[[ DATA SUPPLIED, beginning ]]

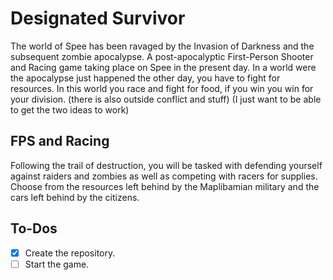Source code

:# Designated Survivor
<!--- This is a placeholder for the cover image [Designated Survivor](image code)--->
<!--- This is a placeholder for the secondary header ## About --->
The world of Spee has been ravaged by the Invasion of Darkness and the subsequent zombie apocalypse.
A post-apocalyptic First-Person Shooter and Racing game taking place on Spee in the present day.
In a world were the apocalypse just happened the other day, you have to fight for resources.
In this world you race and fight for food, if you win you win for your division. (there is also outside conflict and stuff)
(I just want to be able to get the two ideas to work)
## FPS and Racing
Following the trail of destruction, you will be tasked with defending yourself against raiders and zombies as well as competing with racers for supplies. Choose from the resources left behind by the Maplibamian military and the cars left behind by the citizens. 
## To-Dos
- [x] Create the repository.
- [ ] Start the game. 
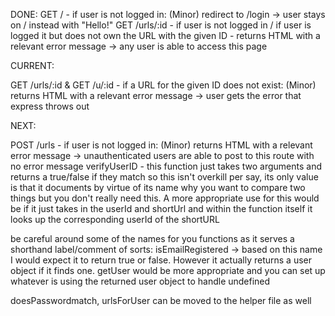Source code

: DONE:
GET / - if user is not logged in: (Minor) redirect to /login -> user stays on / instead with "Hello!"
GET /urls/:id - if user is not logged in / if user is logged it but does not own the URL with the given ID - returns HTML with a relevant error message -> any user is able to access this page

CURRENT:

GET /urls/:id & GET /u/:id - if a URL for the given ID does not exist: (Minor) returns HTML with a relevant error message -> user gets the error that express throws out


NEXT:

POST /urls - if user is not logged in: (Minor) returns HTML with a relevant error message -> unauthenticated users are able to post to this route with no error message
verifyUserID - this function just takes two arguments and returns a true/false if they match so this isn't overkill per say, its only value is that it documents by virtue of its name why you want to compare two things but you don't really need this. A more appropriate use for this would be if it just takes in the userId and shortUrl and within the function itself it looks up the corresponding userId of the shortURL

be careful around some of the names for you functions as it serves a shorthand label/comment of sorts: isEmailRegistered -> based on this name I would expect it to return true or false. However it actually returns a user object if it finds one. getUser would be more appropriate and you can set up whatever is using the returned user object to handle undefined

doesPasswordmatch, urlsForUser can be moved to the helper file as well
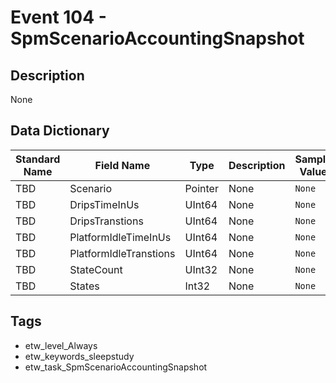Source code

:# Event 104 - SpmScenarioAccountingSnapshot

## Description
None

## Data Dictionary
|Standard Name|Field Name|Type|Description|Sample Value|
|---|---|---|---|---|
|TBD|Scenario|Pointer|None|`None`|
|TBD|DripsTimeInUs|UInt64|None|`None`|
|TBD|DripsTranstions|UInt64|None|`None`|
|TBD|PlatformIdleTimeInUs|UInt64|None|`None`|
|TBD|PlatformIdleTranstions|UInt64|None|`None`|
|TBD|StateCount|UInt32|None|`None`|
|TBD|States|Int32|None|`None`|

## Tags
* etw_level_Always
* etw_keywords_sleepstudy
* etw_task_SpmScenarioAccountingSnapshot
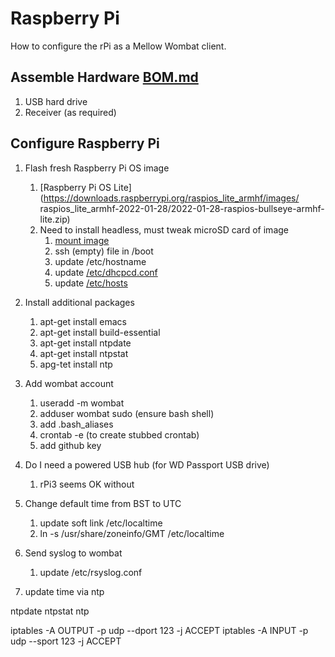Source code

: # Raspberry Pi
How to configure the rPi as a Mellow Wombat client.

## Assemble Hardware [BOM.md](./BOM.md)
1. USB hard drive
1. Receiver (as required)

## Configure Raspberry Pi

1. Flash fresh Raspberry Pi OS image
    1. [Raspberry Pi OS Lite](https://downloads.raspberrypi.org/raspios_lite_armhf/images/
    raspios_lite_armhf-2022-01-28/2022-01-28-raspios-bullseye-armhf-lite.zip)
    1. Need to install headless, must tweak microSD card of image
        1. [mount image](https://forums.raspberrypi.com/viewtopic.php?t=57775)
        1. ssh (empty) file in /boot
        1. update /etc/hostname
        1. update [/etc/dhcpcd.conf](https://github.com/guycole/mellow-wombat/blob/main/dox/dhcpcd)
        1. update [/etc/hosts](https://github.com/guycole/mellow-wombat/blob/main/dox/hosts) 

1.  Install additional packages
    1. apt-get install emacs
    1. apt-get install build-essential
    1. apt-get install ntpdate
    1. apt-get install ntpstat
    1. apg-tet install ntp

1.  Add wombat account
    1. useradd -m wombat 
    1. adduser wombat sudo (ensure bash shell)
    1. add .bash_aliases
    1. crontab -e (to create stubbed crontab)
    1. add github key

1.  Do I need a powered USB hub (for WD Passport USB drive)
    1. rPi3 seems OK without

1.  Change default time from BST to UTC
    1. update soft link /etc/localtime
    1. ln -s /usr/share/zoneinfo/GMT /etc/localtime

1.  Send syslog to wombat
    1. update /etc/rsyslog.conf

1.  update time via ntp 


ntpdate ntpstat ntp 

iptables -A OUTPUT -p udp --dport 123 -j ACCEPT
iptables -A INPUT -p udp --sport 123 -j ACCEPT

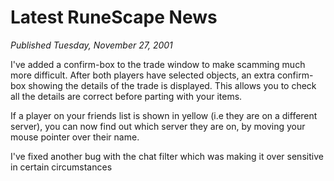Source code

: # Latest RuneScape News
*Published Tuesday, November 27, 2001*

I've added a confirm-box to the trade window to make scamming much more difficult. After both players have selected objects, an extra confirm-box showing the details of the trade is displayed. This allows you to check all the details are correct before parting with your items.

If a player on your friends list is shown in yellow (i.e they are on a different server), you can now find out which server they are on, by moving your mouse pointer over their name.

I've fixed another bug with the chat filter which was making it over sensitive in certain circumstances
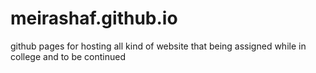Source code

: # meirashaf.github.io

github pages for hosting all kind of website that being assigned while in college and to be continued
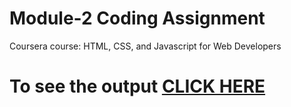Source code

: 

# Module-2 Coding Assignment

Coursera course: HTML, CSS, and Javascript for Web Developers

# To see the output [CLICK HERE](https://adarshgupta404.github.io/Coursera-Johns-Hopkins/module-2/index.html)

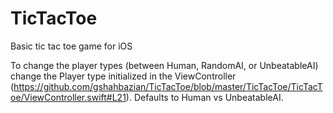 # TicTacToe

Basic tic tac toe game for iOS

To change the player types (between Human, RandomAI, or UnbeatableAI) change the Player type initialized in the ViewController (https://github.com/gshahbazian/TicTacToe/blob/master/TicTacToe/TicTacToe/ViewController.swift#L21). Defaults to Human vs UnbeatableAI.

[[ DATA SUPPLIED, end ]]

**WORK TO COMPLETE**. Each line above that contains the word "Spee" should be counted, and only the total given.

**OUTPUT FOR THIS EXERCISE**. 2